Data records:
───
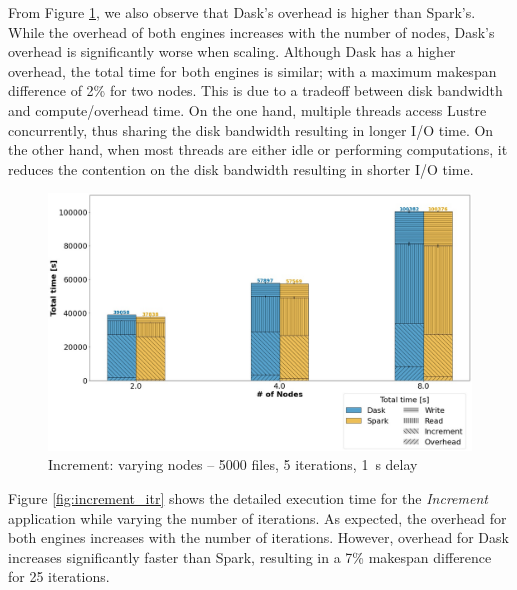 \documentclass[conference]{IEEEtran}
\begin{document}
From Figure \ref{fig:increment_worker}, we also observe that Dask's overhead is higher than Spark's.
While the overhead of both engines increases with the number of nodes, Dask's overhead is significantly worse when scaling.
Although Dask has a higher overhead, the total time for both engines is similar; with a maximum makespan difference of 2\% for two nodes.
This is due to a tradeoff between disk bandwidth and compute/overhead time.
On the one hand, multiple threads access Lustre concurrently, thus sharing the disk bandwidth resulting in longer I/O time.
On the other hand, when most threads are either idle or performing computations, it reduces the contention on the disk bandwidth resulting in shorter I/O time.
\begin{figure}[!t]
	\centering
	\includegraphics[clip,width=\columnwidth]{figures/stacked_increment_worker.jpg}
	\caption{Increment: varying nodes -- 5000 files, 5 iterations, \SI{1}{\second} delay}
	\label{fig:increment_worker}
\end{figure}
		
Figure \ref{fig:increment_itr} shows the detailed execution time for the \textit{Increment} application while varying the number of iterations.
As expected, the overhead for both engines increases with the number of iterations.
However, overhead for Dask increases significantly faster than Spark, resulting in a 7\% makespan difference for 25 iterations.
		
\end{document}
───
About this exercise: Would you please copy every line in the data that contains the word "Spark"?

Solution for this exercise:
From Figure \ref{fig:increment_worker}, we also observe that Dask's overhead is higher than Spark's.
However, overhead for Dask increases significantly faster than Spark, resulting in a 7\% makespan difference for 25 iterations.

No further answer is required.